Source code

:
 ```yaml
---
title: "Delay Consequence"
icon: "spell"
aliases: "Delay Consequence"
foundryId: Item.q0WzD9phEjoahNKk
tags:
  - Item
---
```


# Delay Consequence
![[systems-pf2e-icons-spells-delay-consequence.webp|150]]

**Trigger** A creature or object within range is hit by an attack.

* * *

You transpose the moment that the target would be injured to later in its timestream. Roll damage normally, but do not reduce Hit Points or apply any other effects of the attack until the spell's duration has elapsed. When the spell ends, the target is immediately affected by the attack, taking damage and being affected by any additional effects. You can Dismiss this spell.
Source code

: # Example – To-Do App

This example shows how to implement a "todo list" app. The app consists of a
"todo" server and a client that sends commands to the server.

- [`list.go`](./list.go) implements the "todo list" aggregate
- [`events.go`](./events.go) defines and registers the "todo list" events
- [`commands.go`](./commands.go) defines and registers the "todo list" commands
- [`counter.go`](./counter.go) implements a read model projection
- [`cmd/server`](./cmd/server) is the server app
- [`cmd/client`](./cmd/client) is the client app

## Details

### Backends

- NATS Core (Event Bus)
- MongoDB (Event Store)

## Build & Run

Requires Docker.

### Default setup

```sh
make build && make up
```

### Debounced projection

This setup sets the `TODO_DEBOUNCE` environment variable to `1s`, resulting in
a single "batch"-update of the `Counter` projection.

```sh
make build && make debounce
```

################

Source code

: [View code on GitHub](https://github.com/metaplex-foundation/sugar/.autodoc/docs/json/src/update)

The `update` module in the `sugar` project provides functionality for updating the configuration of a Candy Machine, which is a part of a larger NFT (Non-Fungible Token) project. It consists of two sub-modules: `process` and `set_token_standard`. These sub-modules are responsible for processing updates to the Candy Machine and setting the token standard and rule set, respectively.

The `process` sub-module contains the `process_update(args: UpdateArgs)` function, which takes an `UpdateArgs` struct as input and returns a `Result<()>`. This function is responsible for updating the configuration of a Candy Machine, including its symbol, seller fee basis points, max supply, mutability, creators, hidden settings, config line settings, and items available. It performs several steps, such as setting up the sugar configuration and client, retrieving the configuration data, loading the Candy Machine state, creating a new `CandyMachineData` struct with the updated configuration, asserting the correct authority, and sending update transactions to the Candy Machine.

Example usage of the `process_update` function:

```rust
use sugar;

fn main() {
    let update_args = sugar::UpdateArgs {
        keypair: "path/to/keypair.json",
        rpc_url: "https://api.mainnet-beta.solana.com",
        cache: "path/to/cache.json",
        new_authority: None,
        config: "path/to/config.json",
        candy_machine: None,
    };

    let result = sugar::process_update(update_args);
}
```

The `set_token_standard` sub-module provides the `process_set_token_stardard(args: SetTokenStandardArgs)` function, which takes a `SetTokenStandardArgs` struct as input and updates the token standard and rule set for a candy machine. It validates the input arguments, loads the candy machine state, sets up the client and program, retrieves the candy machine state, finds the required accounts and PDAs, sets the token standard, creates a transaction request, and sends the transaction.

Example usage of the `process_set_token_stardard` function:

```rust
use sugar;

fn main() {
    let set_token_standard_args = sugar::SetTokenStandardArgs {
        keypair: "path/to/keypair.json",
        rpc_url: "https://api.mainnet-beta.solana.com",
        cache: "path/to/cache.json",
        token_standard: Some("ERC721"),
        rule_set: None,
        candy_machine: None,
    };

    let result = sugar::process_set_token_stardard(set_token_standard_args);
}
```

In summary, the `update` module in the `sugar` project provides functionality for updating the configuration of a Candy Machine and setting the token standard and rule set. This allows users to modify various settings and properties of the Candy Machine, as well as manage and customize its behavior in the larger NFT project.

################

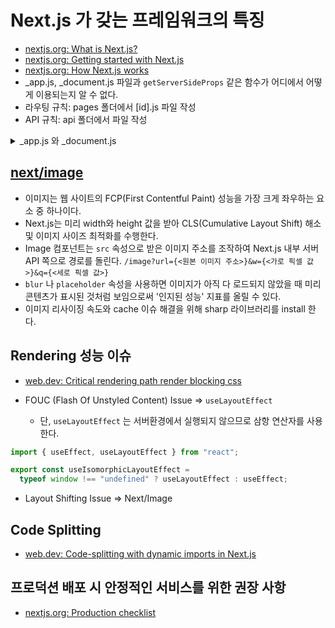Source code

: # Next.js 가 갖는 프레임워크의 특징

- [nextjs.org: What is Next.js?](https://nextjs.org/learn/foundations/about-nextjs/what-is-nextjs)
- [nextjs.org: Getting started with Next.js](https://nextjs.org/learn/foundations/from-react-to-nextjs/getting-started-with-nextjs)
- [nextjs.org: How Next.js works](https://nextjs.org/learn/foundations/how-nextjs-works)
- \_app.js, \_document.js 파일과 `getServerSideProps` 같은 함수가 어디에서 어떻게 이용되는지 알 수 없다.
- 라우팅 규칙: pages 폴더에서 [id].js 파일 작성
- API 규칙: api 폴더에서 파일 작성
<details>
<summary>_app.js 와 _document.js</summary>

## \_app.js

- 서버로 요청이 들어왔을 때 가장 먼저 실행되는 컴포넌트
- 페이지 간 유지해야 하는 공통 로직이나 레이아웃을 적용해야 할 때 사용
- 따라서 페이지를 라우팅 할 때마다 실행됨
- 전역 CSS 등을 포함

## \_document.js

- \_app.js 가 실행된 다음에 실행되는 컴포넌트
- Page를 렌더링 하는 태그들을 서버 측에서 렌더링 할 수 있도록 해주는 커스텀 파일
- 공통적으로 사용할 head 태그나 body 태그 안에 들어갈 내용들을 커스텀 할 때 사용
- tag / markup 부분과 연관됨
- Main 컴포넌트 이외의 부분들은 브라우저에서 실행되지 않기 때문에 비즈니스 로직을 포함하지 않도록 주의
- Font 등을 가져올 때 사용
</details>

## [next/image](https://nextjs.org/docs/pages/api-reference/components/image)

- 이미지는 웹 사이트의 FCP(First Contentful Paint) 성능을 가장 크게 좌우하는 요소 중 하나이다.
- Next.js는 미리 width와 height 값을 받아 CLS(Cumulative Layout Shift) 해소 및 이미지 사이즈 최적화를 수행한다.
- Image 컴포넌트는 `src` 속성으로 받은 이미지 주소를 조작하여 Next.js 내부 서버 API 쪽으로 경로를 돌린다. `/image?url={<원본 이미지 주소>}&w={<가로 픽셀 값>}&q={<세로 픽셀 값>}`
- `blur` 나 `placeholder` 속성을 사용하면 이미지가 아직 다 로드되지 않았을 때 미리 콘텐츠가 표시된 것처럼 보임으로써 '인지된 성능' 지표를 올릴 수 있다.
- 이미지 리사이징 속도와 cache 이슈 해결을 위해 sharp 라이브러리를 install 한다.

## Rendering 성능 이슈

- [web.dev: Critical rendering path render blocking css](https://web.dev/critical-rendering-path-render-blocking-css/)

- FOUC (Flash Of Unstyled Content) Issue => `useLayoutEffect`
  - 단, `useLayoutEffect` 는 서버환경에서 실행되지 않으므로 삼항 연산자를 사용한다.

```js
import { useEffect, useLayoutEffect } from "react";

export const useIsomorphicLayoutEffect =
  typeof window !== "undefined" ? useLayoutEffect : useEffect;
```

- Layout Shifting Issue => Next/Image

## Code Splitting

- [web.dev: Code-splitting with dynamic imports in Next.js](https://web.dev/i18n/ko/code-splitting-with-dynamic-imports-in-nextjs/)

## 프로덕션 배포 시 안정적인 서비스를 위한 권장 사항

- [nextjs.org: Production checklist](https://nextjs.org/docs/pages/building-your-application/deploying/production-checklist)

################

__About this exercise__
Where does "foundations" appear in the records above? Copy every line that has it.

__Response to the task__
- [nextjs.org: What is Next.js?](https://nextjs.org/learn/foundations/about-nextjs/what-is-nextjs)
- [nextjs.org: Getting started with Next.js](https://nextjs.org/learn/foundations/from-react-to-nextjs/getting-started-with-nextjs)
- [nextjs.org: How Next.js works](https://nextjs.org/learn/foundations/how-nextjs-works)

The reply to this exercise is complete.